◆ About this task:
Wherever a line below holds the word "principales", copy that line.

◆ Source data:
# # # # #

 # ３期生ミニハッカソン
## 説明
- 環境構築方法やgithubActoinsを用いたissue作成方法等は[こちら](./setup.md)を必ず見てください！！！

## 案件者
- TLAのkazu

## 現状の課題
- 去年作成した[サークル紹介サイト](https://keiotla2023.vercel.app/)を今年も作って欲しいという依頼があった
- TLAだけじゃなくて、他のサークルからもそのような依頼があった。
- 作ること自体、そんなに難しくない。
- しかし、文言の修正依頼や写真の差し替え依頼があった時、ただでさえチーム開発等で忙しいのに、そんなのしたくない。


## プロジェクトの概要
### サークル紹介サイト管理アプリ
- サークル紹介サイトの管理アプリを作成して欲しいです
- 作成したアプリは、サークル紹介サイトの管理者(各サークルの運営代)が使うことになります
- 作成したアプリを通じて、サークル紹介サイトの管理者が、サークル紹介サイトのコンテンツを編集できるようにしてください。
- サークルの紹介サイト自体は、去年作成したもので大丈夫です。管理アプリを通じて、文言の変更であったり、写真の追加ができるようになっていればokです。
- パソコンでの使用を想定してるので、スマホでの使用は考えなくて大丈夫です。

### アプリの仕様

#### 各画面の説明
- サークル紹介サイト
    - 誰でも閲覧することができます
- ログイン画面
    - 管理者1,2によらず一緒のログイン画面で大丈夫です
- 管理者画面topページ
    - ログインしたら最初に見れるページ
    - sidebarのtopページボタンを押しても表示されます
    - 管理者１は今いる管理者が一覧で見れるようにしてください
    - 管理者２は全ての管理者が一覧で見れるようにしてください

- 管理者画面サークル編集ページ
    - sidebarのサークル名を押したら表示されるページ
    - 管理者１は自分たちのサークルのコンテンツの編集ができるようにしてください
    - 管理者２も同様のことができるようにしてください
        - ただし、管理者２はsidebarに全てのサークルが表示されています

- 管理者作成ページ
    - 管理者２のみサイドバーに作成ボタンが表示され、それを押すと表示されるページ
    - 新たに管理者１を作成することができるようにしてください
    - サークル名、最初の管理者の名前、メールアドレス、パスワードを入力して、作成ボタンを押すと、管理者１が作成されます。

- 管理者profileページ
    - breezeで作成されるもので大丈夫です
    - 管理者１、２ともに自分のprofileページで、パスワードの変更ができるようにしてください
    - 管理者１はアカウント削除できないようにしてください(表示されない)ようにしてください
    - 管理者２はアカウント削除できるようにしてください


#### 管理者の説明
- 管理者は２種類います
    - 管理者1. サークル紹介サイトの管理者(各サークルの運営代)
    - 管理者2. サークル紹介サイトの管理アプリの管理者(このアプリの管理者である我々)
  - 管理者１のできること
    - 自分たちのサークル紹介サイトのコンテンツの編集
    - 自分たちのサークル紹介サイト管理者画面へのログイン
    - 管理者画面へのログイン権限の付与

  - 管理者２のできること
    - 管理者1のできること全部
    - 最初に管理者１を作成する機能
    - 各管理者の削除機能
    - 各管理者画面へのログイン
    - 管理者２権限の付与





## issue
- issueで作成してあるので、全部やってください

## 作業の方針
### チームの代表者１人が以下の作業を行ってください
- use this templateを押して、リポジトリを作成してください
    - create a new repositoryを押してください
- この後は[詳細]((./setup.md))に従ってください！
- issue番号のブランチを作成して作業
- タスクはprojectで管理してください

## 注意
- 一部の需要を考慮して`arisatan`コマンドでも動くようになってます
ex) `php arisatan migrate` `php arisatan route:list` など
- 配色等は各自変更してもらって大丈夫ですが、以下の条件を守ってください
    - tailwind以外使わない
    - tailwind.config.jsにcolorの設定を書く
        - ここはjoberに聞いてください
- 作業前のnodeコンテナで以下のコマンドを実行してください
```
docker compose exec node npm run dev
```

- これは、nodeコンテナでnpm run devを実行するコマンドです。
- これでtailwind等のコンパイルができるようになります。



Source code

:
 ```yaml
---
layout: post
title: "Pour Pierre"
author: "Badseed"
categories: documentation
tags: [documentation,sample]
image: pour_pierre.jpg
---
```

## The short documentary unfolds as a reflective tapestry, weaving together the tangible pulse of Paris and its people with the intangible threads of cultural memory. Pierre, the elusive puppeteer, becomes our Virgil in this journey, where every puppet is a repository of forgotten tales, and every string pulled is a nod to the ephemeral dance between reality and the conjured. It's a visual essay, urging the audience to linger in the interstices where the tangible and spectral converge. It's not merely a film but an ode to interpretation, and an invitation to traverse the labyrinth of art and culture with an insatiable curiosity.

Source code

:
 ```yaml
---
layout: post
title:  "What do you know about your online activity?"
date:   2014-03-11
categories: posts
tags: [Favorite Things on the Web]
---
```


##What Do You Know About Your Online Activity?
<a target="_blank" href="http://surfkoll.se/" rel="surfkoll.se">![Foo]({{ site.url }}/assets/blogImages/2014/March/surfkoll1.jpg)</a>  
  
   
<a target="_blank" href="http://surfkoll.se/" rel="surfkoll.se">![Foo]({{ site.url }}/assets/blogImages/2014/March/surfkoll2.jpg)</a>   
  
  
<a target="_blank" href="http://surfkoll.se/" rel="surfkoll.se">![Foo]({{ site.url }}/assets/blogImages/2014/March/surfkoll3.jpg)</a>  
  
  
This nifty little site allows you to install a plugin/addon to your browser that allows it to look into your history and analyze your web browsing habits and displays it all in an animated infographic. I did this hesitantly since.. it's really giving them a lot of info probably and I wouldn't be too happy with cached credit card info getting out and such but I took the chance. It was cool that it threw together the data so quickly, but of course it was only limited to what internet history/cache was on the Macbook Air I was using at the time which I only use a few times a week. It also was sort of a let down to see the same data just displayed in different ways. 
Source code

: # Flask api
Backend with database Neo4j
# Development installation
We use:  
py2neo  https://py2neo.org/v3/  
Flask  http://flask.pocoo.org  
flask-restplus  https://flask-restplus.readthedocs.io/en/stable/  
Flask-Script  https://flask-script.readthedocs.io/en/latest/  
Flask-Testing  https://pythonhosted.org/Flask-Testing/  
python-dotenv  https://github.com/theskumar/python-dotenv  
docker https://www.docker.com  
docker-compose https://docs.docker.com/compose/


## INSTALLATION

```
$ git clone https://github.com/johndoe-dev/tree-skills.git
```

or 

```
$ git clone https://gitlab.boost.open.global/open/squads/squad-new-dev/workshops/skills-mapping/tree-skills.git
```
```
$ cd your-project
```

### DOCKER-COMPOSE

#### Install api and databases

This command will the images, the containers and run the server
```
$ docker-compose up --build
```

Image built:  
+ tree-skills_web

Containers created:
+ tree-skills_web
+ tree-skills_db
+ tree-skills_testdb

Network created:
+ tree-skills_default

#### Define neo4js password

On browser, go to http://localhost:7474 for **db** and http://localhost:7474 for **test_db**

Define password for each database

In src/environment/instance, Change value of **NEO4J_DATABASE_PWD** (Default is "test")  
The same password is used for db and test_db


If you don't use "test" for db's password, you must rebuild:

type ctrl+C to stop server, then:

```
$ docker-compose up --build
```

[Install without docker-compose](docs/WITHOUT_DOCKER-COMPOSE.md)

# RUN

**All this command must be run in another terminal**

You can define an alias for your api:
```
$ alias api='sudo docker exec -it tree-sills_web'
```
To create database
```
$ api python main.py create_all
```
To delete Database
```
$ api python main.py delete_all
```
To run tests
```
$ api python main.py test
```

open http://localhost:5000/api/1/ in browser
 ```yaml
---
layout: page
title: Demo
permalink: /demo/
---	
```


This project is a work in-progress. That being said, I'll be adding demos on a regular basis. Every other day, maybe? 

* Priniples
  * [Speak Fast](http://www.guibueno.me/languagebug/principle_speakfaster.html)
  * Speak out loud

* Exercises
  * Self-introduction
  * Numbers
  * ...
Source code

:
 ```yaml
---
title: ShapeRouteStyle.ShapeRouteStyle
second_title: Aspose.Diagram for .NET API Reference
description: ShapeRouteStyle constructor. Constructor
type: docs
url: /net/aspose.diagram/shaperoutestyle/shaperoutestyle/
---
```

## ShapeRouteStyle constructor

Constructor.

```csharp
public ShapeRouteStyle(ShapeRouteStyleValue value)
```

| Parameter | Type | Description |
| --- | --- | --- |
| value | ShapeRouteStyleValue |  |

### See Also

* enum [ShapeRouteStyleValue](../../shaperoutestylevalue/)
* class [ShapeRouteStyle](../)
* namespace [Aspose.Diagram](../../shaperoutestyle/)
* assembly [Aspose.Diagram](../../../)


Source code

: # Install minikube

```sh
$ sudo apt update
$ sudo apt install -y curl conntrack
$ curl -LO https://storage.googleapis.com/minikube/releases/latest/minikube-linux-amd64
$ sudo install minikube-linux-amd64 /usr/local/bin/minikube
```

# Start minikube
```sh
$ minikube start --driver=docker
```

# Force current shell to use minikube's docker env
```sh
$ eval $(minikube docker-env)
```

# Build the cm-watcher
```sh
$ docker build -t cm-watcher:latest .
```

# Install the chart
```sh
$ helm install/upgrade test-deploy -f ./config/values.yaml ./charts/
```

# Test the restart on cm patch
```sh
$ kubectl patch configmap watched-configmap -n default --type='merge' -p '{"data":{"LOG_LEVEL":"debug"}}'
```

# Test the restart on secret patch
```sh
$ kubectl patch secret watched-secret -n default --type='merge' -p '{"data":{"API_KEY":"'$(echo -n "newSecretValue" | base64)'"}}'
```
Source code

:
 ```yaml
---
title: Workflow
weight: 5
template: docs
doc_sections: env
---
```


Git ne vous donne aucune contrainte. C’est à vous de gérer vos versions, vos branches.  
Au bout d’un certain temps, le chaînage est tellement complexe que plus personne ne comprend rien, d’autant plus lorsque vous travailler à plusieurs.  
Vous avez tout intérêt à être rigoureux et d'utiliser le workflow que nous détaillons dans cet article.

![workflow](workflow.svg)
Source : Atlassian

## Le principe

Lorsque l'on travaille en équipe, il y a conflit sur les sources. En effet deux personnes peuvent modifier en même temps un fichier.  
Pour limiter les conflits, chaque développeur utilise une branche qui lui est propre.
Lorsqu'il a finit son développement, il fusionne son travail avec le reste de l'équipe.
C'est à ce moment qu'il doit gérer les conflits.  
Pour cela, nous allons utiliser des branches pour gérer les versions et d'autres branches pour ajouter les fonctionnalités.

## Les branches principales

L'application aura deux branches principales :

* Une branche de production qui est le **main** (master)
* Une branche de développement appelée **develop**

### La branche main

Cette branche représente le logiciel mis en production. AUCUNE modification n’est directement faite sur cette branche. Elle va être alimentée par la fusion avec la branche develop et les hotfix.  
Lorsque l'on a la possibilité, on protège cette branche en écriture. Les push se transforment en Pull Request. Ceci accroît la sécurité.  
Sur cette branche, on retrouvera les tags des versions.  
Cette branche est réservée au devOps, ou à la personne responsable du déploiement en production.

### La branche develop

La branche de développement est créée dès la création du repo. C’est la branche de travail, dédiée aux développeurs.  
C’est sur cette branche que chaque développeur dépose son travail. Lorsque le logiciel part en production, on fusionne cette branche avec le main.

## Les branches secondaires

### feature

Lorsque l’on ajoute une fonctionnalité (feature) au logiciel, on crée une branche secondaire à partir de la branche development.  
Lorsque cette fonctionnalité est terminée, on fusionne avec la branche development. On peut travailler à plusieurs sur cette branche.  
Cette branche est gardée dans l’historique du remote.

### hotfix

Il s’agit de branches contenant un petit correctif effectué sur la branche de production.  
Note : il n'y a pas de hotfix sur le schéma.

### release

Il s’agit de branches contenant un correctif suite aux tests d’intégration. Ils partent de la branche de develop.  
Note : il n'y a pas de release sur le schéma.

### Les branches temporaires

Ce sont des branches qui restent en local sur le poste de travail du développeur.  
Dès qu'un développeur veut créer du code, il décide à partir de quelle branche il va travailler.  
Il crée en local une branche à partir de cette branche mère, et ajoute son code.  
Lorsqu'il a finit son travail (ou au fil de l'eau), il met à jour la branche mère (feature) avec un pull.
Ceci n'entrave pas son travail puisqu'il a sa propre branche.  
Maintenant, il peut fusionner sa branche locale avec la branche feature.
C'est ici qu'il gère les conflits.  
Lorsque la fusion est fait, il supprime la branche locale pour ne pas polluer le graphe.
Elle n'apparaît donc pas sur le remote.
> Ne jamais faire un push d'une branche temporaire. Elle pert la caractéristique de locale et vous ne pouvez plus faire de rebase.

# # # # #

◆ Reply to the exercise:
## Les branches principales
L'application aura deux branches principales :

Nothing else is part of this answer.